I was big into Roald Dahl when I was a kid, always dreaming of all the magical crazy worlds he concocted. The beauty of his writing is that it can appeal to every age; I remember starting young with The Enormous Crocodile and then moving onto George’s Marvellous Medicine and Matilda. As a teenager I carried on, reading The Wonderful World of Henry Sugar, Boy and Danny the Champion of the World. In a similar vein, I remember my grandad reading Spike Milligan poems to me and both of us loving the nonsensical whimsy in them.


My tastes probably haven’t changed much as an adult. I love Jonas Jonasson (The Hundred-Year-Old Man Who Climbed Out the Window and Disappeared) and Andrew Kaufman (All My Friends are Superheroes) so it’s all slightly surreal humour.


More than anything now, as an adult, I love reading books to my two-year-old. I bought him The Enormous Crocodile just last week in fact, or, as he likes to call it, ‘big snap snap.’

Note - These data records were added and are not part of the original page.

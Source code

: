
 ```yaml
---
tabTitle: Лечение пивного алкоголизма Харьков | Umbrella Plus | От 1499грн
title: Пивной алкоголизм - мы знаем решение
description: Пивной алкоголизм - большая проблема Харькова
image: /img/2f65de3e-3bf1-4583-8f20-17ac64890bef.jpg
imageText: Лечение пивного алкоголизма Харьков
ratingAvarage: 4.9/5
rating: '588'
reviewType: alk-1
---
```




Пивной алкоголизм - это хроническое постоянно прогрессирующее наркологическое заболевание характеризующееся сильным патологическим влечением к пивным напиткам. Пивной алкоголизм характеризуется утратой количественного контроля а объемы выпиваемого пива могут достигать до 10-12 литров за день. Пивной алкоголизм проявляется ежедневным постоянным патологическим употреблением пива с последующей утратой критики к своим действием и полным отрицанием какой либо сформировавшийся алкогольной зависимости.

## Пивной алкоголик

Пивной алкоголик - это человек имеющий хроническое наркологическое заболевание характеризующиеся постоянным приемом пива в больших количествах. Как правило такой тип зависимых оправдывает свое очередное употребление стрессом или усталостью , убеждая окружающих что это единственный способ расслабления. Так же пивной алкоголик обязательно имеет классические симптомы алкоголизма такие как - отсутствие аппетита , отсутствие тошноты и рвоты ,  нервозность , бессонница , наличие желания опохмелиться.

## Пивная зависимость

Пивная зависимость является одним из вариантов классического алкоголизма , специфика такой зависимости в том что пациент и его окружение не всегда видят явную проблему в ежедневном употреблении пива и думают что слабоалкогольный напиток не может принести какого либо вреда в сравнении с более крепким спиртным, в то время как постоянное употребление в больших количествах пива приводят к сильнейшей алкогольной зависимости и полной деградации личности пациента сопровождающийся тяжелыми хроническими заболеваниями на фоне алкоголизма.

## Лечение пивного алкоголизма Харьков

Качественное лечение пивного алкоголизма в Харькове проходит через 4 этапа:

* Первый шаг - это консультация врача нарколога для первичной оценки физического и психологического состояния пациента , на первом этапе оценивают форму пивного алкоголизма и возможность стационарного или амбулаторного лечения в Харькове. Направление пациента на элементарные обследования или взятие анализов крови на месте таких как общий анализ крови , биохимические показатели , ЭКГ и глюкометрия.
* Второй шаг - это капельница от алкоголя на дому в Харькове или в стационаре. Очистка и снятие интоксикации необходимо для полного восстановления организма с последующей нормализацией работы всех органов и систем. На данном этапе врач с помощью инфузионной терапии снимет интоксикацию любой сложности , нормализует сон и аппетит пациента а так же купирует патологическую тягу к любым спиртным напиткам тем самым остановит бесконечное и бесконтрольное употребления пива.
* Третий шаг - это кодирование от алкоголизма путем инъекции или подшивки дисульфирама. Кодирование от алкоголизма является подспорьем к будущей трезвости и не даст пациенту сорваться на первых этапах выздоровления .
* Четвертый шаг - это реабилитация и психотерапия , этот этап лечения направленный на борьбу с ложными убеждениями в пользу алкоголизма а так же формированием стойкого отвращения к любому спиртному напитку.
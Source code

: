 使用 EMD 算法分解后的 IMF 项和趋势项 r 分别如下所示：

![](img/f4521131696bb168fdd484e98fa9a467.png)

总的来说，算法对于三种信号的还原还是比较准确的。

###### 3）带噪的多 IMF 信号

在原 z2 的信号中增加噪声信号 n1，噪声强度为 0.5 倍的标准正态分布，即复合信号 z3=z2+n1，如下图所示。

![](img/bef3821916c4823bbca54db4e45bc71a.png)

Is there a writer whose brain you would love to pick for advice? Who would that be and why?


He is a totally different type of author to the ones I’ve discussed so far, but I would love to have a chat with Khaled Hosseini. His novels are so desperate and tragic, but also completely engaging, hopeful and full of beauty. I’d love to know more about his inspiration and the process he uses. I’d also like to tell him how A Thousand Splendid Suns had me in floods of tears on a crowded train in India, and how I hold him directly responsible for that.


If you could, which fictional character (from your own book(s) or someone else’s) would you like to invite for tea and why?

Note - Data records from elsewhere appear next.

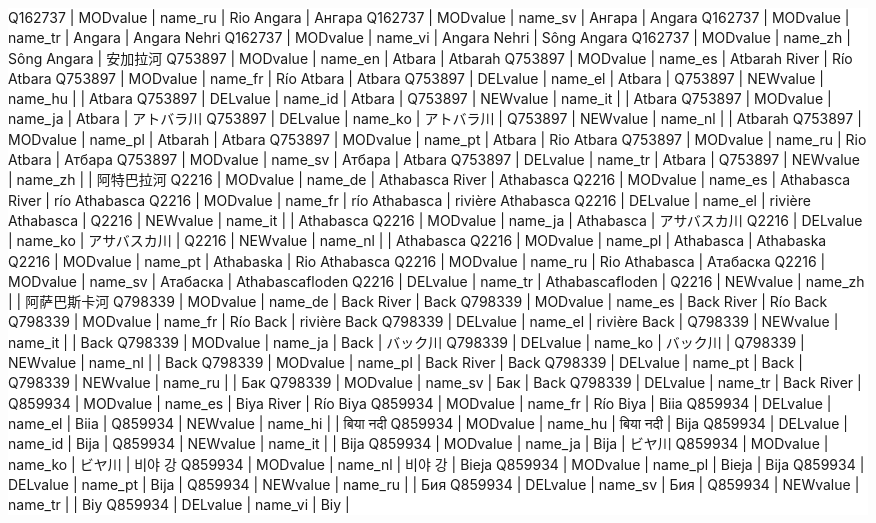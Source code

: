 Q162737    |  MODvalue  |  name_ru   |  Rio Angara                         |  Ангара
Q162737    |  MODvalue  |  name_sv   |  Ангара                             |  Angara
Q162737    |  MODvalue  |  name_tr   |  Angara                             |  Angara Nehri
Q162737    |  MODvalue  |  name_vi   |  Angara Nehri                       |  Sông Angara
Q162737    |  MODvalue  |  name_zh   |  Sông Angara                        |  安加拉河
Q753897    |  MODvalue  |  name_en   |  Atbara                             |  Atbarah
Q753897    |  MODvalue  |  name_es   |  Atbarah River                      |  Río Atbara
Q753897    |  MODvalue  |  name_fr   |  Río Atbara                         |  Atbara
Q753897    |  DELvalue  |  name_el   |  Atbara                             |
Q753897    |  NEWvalue  |  name_hu   |                                     |  Atbara
Q753897    |  DELvalue  |  name_id   |  Atbara                             |
Q753897    |  NEWvalue  |  name_it   |                                     |  Atbara
Q753897    |  MODvalue  |  name_ja   |  Atbara                             |  アトバラ川
Q753897    |  DELvalue  |  name_ko   |  アトバラ川                              |
Q753897    |  NEWvalue  |  name_nl   |                                     |  Atbarah
Q753897    |  MODvalue  |  name_pl   |  Atbarah                            |  Atbara
Q753897    |  MODvalue  |  name_pt   |  Atbara                             |  Rio Atbara
Q753897    |  MODvalue  |  name_ru   |  Rio Atbara                         |  Атбара
Q753897    |  MODvalue  |  name_sv   |  Атбара                             |  Atbara
Q753897    |  DELvalue  |  name_tr   |  Atbara                             |
Q753897    |  NEWvalue  |  name_zh   |                                     |  阿特巴拉河
Q2216      |  MODvalue  |  name_de   |  Athabasca River                    |  Athabasca
Q2216      |  MODvalue  |  name_es   |  Athabasca River                    |  río Athabasca
Q2216      |  MODvalue  |  name_fr   |  río Athabasca                      |  rivière Athabasca
Q2216      |  DELvalue  |  name_el   |  rivière Athabasca                  |
Q2216      |  NEWvalue  |  name_it   |                                     |  Athabasca
Q2216      |  MODvalue  |  name_ja   |  Athabasca                          |  アサバスカ川
Q2216      |  DELvalue  |  name_ko   |  アサバスカ川                             |
Q2216      |  NEWvalue  |  name_nl   |                                     |  Athabasca
Q2216      |  MODvalue  |  name_pl   |  Athabasca                          |  Athabaska
Q2216      |  MODvalue  |  name_pt   |  Athabaska                          |  Rio Athabasca
Q2216      |  MODvalue  |  name_ru   |  Rio Athabasca                      |  Атабаска
Q2216      |  MODvalue  |  name_sv   |  Атабаска                           |  Athabascafloden
Q2216      |  DELvalue  |  name_tr   |  Athabascafloden                    |
Q2216      |  NEWvalue  |  name_zh   |                                     |  阿萨巴斯卡河
Q798339    |  MODvalue  |  name_de   |  Back River                         |  Back
Q798339    |  MODvalue  |  name_es   |  Back River                         |  Río Back
Q798339    |  MODvalue  |  name_fr   |  Río Back                           |  rivière Back
Q798339    |  DELvalue  |  name_el   |  rivière Back                       |
Q798339    |  NEWvalue  |  name_it   |                                     |  Back
Q798339    |  MODvalue  |  name_ja   |  Back                               |  バック川
Q798339    |  DELvalue  |  name_ko   |  バック川                               |
Q798339    |  NEWvalue  |  name_nl   |                                     |  Back
Q798339    |  MODvalue  |  name_pl   |  Back River                         |  Back
Q798339    |  DELvalue  |  name_pt   |  Back                               |
Q798339    |  NEWvalue  |  name_ru   |                                     |  Бак
Q798339    |  MODvalue  |  name_sv   |  Бак                                |  Back
Q798339    |  DELvalue  |  name_tr   |  Back River                         |
Q859934    |  MODvalue  |  name_es   |  Biya River                         |  Río Biya
Q859934    |  MODvalue  |  name_fr   |  Río Biya                           |  Biia
Q859934    |  DELvalue  |  name_el   |  Biia                               |
Q859934    |  NEWvalue  |  name_hi   |                                     |  बिया नदी
Q859934    |  MODvalue  |  name_hu   |  बिया नदी                           |  Bija
Q859934    |  DELvalue  |  name_id   |  Bija                               |
Q859934    |  NEWvalue  |  name_it   |                                     |  Bija
Q859934    |  MODvalue  |  name_ja   |  Bija                               |  ビヤ川
Q859934    |  MODvalue  |  name_ko   |  ビヤ川                                |  비야 강
Q859934    |  MODvalue  |  name_nl   |  비야 강                               |  Bieja
Q859934    |  MODvalue  |  name_pl   |  Bieja                              |  Bija
Q859934    |  DELvalue  |  name_pt   |  Bija                               |
Q859934    |  NEWvalue  |  name_ru   |                                     |  Бия
Q859934    |  DELvalue  |  name_sv   |  Бия                                |
Q859934    |  NEWvalue  |  name_tr   |                                     |  Biy
Q859934    |  DELvalue  |  name_vi   |  Biy                                |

Oh, I’d have Professor Dumbledore over for sure, if for no other reason than the feasts at Hogwarts always sound amazing. I’d like to think he’d be able to create one of those feasts round at my house, although I suppose that wouldn’t make me a very good host, and I’d need to buy a bigger table.


From We Are Animals I think I’d like to meet Hylad; a big, soft, northern bloke who spends most of his life living in Sweden looking for someone who isn’t there. I think he’d be good company!

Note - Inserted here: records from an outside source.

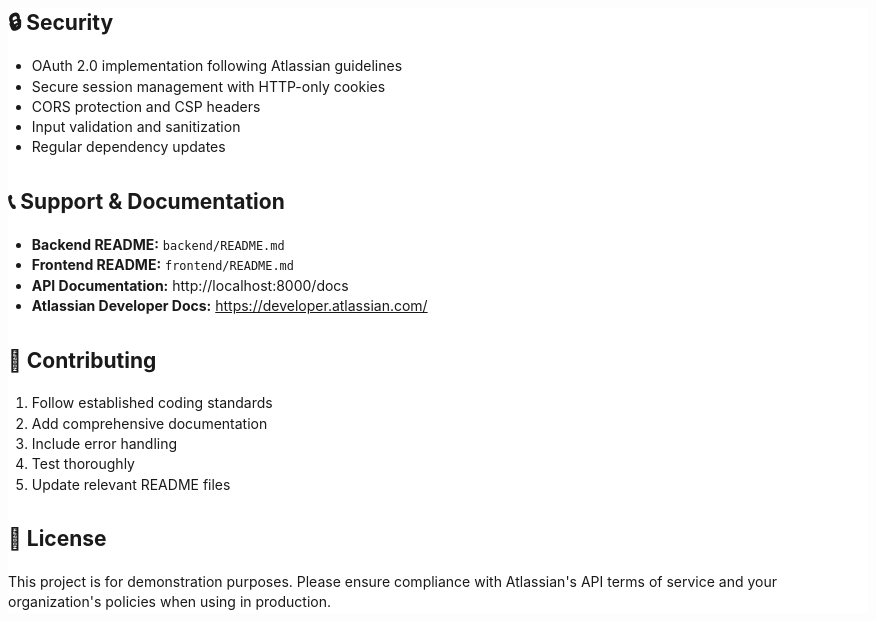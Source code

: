 ## 🔒 Security

- OAuth 2.0 implementation following Atlassian guidelines
- Secure session management with HTTP-only cookies
- CORS protection and CSP headers
- Input validation and sanitization
- Regular dependency updates

## 📞 Support & Documentation

- **Backend README:** `backend/README.md`
- **Frontend README:** `frontend/README.md`
- **API Documentation:** http://localhost:8000/docs
- **Atlassian Developer Docs:** https://developer.atlassian.com/

## 🤝 Contributing

1. Follow established coding standards
2. Add comprehensive documentation
3. Include error handling
4. Test thoroughly
5. Update relevant README files

## 📄 License

This project is for demonstration purposes. Please ensure compliance with Atlassian's API terms of service and your organization's policies when using in production.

Do you have some rituals or habits whilst writing?


In all honesty, I wrote almost all of We Are Animals during my lunch breaks at work over a period of four years so I guess my biggest ritual was to make sure I’d prepared a packed lunch the night before so I didn’t have to leave the office. Occasionally I wrote on a bus or on a train, and then I liked to try and get a seat to myself. Reading that back, I certainly don’t write in luxury, do I?!


Where do you come up with your idea(s)? Do people in your life need to be worried?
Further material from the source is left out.